##### Working data

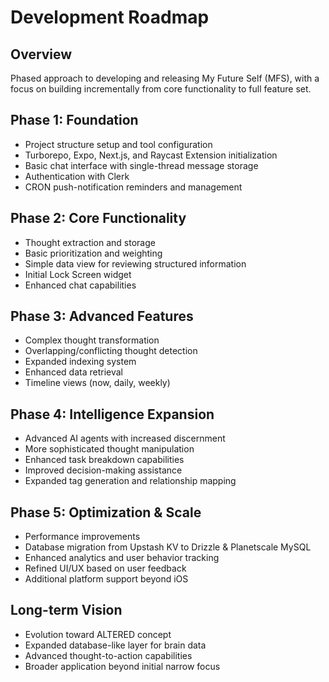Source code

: # Development Roadmap

## Overview

Phased approach to developing and releasing My Future Self (MFS), with a focus on building incrementally from core functionality to full feature set.

## Phase 1: Foundation

-   Project structure setup and tool configuration
-   Turborepo, Expo, Next.js, and Raycast Extension initialization
-   Basic chat interface with single-thread message storage
-   Authentication with Clerk
-   CRON push-notification reminders and management

## Phase 2: Core Functionality

-   Thought extraction and storage
-   Basic prioritization and weighting
-   Simple data view for reviewing structured information
-   Initial Lock Screen widget
-   Enhanced chat capabilities

## Phase 3: Advanced Features

-   Complex thought transformation
-   Overlapping/conflicting thought detection
-   Expanded indexing system
-   Enhanced data retrieval
-   Timeline views (now, daily, weekly)

## Phase 4: Intelligence Expansion

-   Advanced AI agents with increased discernment
-   More sophisticated thought manipulation
-   Enhanced task breakdown capabilities
-   Improved decision-making assistance
-   Expanded tag generation and relationship mapping

## Phase 5: Optimization & Scale

-   Performance improvements
-   Database migration from Upstash KV to Drizzle & Planetscale MySQL
-   Enhanced analytics and user behavior tracking
-   Refined UI/UX based on user feedback
-   Additional platform support beyond iOS

## Long-term Vision

-   Evolution toward ALTERED concept
-   Expanded database-like layer for brain data
-   Advanced thought-to-action capabilities
-   Broader application beyond initial narrow focus
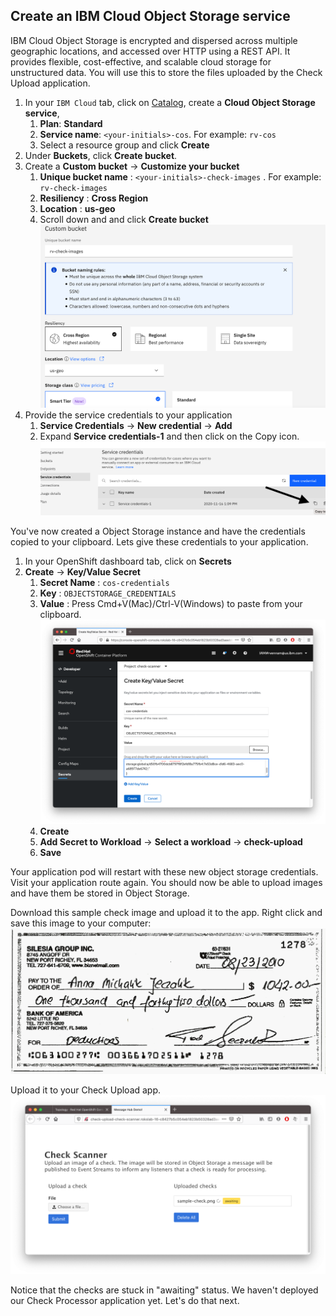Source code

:## Create an IBM Cloud Object Storage service

IBM Cloud Object Storage is encrypted and dispersed across multiple geographic locations, and accessed over HTTP using a REST API. It provides flexible, cost-effective, and scalable cloud storage for unstructured data. You will use this to store the files uploaded by the Check Upload application.

1. In your `IBM Cloud` tab, click on [Catalog](https://cloud.ibm.com/catalog), create a **Cloud Object Storage service**,
   1. **Plan**: **Standard**
   2. **Service name**: `<your-initials>-cos`. For example: `rv-cos`
   3. Select a resource group and click **Create**
2. Under **Buckets**, click **Create bucket**.
3. Create a **Custom bucket** -> **Customize your bucket** 
   1. **Unique bucket name** : `<your-initials>-check-images` . For example: `rv-check-images`
   2. **Resiliency** : **Cross Region** 
   3. **Location** : **us-geo**  
   4. Scroll down and and click **Create bucket**
   ![](../assets/cos-bucket-create.png)
4. Provide the service credentials to your application
   1. **Service Credentials** -> **New credential** -> **Add**
   2. Expand **Service credentials-1** and then click on the Copy icon.
   ![copy cos credential](../assets/copy-cos-credential.png)

You've now created a Object Storage instance and have the credentials copied to your clipboard. Lets give these credentials to your application.

1. In your OpenShift dashboard tab, click on **Secrets** 
2. **Create** -> **Key/Value Secret**
   1. **Secret Name** : `cos-credentials`
   2. **Key** : `OBJECTSTORAGE_CREDENTIALS`
   3. **Value** : Press Cmd+V(Mac)/Ctrl-V(Windows) to paste from your clipboard. 
   ![paste cos credential](../assets/paste-cos-credential.png)
   4. **Create**
   5. **Add Secret to Workload** -> **Select a workload** -> **check-upload**
   6. **Save**
   
<!-- Create another secret for the bucket name:

1. Click on **Secrets** 
2. **Create** -> **Key/Value Secret**
   1. **Secret Name** : `cos-bucketname`
   2. **Key** : `COSBUCKETNAME`
   3. **Value** : Enter the value you set for the bucket name above
   ![paste cos credential](../assets/paste-cos-bucket.png)
   1. **Create**
   2. **Add Secret to Workload** -> **Select a workload** -> **check-upload**
   3. **Save** -->
   
Your application pod will restart with these new object storage credentials. Visit your application route again. You should now be able to upload images and have them be stored in Object Storage. 

Download this sample check image and upload it to the app. Right click and save this image to your computer:
![sample check](../assets/sample-check.png)

Upload it to your Check Upload app.
![check-upload-check1](../assets/check-upload-check1.png)

Notice that the checks are stuck in "awaiting" status. We haven't deployed our Check Processor application yet. Let's do that next.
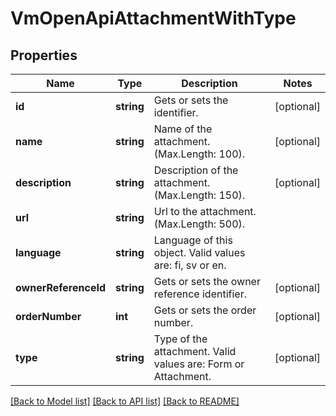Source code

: # VmOpenApiAttachmentWithType

## Properties
Name | Type | Description | Notes
------------ | ------------- | ------------- | -------------
**id** | **string** | Gets or sets the identifier. | [optional] 
**name** | **string** | Name of the attachment. (Max.Length: 100). | [optional] 
**description** | **string** | Description of the attachment. (Max.Length: 150). | [optional] 
**url** | **string** | Url to the attachment. (Max.Length: 500). | 
**language** | **string** | Language of this object. Valid values are: fi, sv or en. | 
**ownerReferenceId** | **string** | Gets or sets the owner reference identifier. | [optional] 
**orderNumber** | **int** | Gets or sets the order number. | [optional] 
**type** | **string** | Type of the attachment. Valid values are: Form or Attachment. | [optional] 

[[Back to Model list]](../../README.md#documentation-for-models) [[Back to API list]](../../README.md#documentation-for-api-endpoints) [[Back to README]](../../README.md)

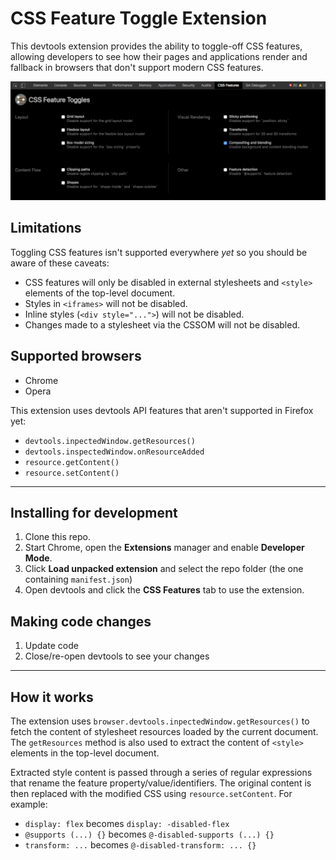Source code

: # CSS Feature Toggle Extension

This devtools extension provides the ability to toggle-off CSS features, allowing developers to see how their pages and applications render and fallback in browsers that don't support modern CSS features.

![Screengrab of the CSS Feature Toggle extension](screengrab.png)

## Limitations

Toggling CSS features isn't supported everywhere *yet* so you should be aware of these caveats:

* CSS features will only be disabled in external stylesheets and `<style>` elements of the top-level document.
* Styles in `<iframes>` will not be disabled.
* Inline styles (`<div style="...">`) will not be disabled.
* Changes made to a stylesheet via the CSSOM will not be disabled.


## Supported browsers 

* Chrome
* Opera

This extension uses devtools API features that aren't supported in Firefox yet:

  * `devtools.inpectedWindow.getResources()`
  * `devtools.inspectedWindow.onResourceAdded`
  * `resource.getContent()`
  * `resource.setContent()`

---


## Installing for development

1. Clone this repo.
2. Start Chrome, open the **Extensions** manager and enable **Developer Mode**.
3. Click **Load unpacked extension** and select the repo folder (the one containing `manifest.json`)
4. Open devtools and click the **CSS Features** tab to use the extension.

## Making code changes

1. Update code
2. Close/re-open devtools to see your changes

---

## How it works

The extension uses `browser.devtools.inpectedWindow.getResources()` to fetch the content of stylesheet resources loaded by the current document. The `getResources` method is also used to extract the content of `<style>` elements in the top-level document.

Extracted style content is passed through a series of regular expressions that rename the feature property/value/identifiers. The original content is then replaced with the modified CSS using `resource.setContent`. For example:

* `display: flex` becomes `display: -disabled-flex`
* `@supports (...) {}` becomes `@-disabled-supports (...) {}`
* `transform: ...` becomes `@-disabled-transform: ... {}`
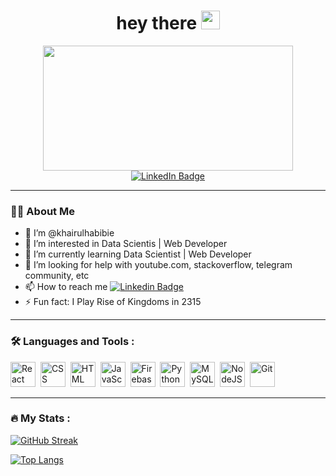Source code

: <div align="center">
<h1>
  hey there
  <img src="https://media.giphy.com/media/hvRJCLFzcasrR4ia7z/giphy.gif" width="30px"/>
</h1>
  
  <img src="https://media.giphy.com/media/dWesBcTLavkZuG35MI/giphy.gif" width="400" height="200"/>
  <div id="badges">
    <a href="https://www.linkedin.com/in/khairul-habibie-460833140/">
      <img src="https://img.shields.io/badge/LinkedIn-blue?style=for-the-badge&logo=linkedin&logoColor=white" alt="LinkedIn Badge"/>
    </a>
  </div>
</div>
                                                                                                                                  
---

### :man_technologist: About Me

- 👋 I’m @khairulhabibie
- 👀 I’m interested in Data Scientis | Web Developer
- 🌱 I’m currently learning Data Scientist | Web Developer
- 🤔 I’m looking for help with youtube.com, stackoverflow, telegram community, etc
- 📫 How to reach me [![Linkedin Badge](https://img.shields.io/badge/-LINKEDIN-blue?style=flat&logo=Linkedin&logoColor=white)](https://www.linkedin.com/in/khairul-habibie-460833140)
- ⚡ Fun fact: I Play Rise of Kingdoms in 2315

---

### :hammer_and_wrench: Languages and Tools :

<div>
  <img src="https://github.com/khairulhabibie/devicon/blob/master/icons/react/react-original-wordmark.svg" title="React" alt="React" width="40" height="40"/>&nbsp;
  <img src="https://github.com/khairulhabibie/devicon/blob/master/icons/css3/css3-plain-wordmark.svg"  title="CSS3" alt="CSS" width="40" height="40"/>&nbsp;
  <img src="https://github.com/khairulhabibie/devicon/blob/master/icons/html5/html5-original.svg" title="HTML5" alt="HTML" width="40" height="40"/>&nbsp;
  <img src="https://github.com/khairulhabibie/devicon/blob/master/icons/javascript/javascript-original.svg" title="JavaScript" alt="JavaScript" width="40" height="40"/>&nbsp;
  <img src="https://github.com/khairulhabibie/devicon/blob/master/icons/firebase/firebase-plain-wordmark.svg" title="Firebase" alt="Firebase" width="40" height="40"/>&nbsp;
  <img src="https://github.com/khairulhabibie/devicon/blob/master/icons/python/python-original-wordmark.svg" title="Python" alt="Python" width="40" height="40"/>&nbsp;
  <img src="https://github.com/khairulhabibie/devicon/blob/master/icons/mysql/mysql-original-wordmark.svg" title="MySQL"  alt="MySQL" width="40" height="40"/>&nbsp;
  <img src="https://github.com/khairulhabibie/devicon/blob/master/icons/nodejs/nodejs-original-wordmark.svg" title="NodeJS" alt="NodeJS" width="40" height="40"/>&nbsp;
  <img src="https://github.com/khairulhabibie/devicon/blob/master/icons/git/git-original-wordmark.svg" title="Git" **alt="Git" width="40" height="40"/>
</div>

---

### :fire: My Stats :

[![GitHub Streak](http://github-readme-streak-stats.herokuapp.com?user=khairulhabibie&theme=dark&background=000000)](https://git.io/streak-stats)

[![Top Langs](https://github-readme-stats.vercel.app/api/top-langs/?username=khairulhabibie&layout=compact&theme=vision-friendly-dark)](https://github.com/anuraghazra/github-readme-stats)
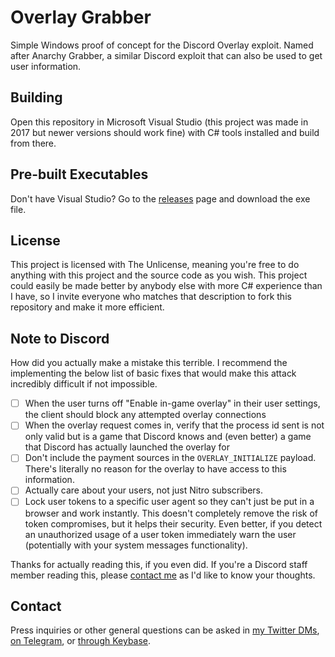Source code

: # Overlay Grabber
Simple Windows proof of concept for the Discord Overlay exploit. Named after Anarchy Grabber, a similar Discord exploit that can also be used to get user information.

## Building
Open this repository in Microsoft Visual Studio (this project was made in 2017 but newer versions should work fine) with C# tools installed and build from there.

## Pre-built Executables
Don't have Visual Studio? Go to the [releases](https://github.com/GLitchMasta47/overlay-grabber/releases) page and download the exe file.

## License
This project is licensed with The Unlicense, meaning you're free to do anything with this project and the source code as you wish. This project could easily be made better by anybody else with more C# experience than I have, so I invite everyone who matches that description to fork this repository and make it more efficient.

## Note to Discord
How did you actually make a mistake this terrible. I recommend the implementing the below list of basic fixes that would make this attack incredibly difficult if not impossible.

- [ ] When the user turns off "Enable in-game overlay" in their user settings, the client should block any attempted overlay connections
- [ ] When the overlay request comes in, verify that the process id sent is not only valid but is a game that Discord knows and (even better) a game that Discord has actually launched the overlay for
- [ ] Don't include the payment sources in the `OVERLAY_INITIALIZE` payload. There's literally no reason for the overlay to have access to this information.
- [ ] Actually care about your users, not just Nitro subscribers.
- [ ] Lock user tokens to a specific user agent so they can't just be put in a browser and work instantly. This doesn't completely remove the risk of token compromises, but it helps their security. Even better, if you detect an unauthorized usage of a user token immediately warn the user (potentially with your system messages functionality).

Thanks for actually reading this, if you even did. If you're a Discord staff member reading this, please [contact me](#contact) as I'd like to know your thoughts.

## Contact
Press inquiries or other general questions can be asked in [my Twitter DMs](https://twitter.com/messages/compose?recipient_id=714475628905512962), [on Telegram](https://t.me/glitchmasta47), or [through Keybase](https://keybase.io/glitchmasta47).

##########

Begin with the first line of the entries above and write out each line exactly, ending with the line containing "toward ALTERED concept". Leave out pictures.

Response:
Source code

: # Development Roadmap

## Overview

Phased approach to developing and releasing My Future Self (MFS), with a focus on building incrementally from core functionality to full feature set.

## Phase 1: Foundation

-   Project structure setup and tool configuration
-   Turborepo, Expo, Next.js, and Raycast Extension initialization
-   Basic chat interface with single-thread message storage
-   Authentication with Clerk
-   CRON push-notification reminders and management

## Phase 2: Core Functionality

-   Thought extraction and storage
-   Basic prioritization and weighting
-   Simple data view for reviewing structured information
-   Initial Lock Screen widget
-   Enhanced chat capabilities

## Phase 3: Advanced Features

-   Complex thought transformation
-   Overlapping/conflicting thought detection
-   Expanded indexing system
-   Enhanced data retrieval
-   Timeline views (now, daily, weekly)

## Phase 4: Intelligence Expansion

-   Advanced AI agents with increased discernment
-   More sophisticated thought manipulation
-   Enhanced task breakdown capabilities
-   Improved decision-making assistance
-   Expanded tag generation and relationship mapping

## Phase 5: Optimization & Scale

-   Performance improvements
-   Database migration from Upstash KV to Drizzle & Planetscale MySQL
-   Enhanced analytics and user behavior tracking
-   Refined UI/UX based on user feedback
-   Additional platform support beyond iOS

## Long-term Vision

-   Evolution toward ALTERED concept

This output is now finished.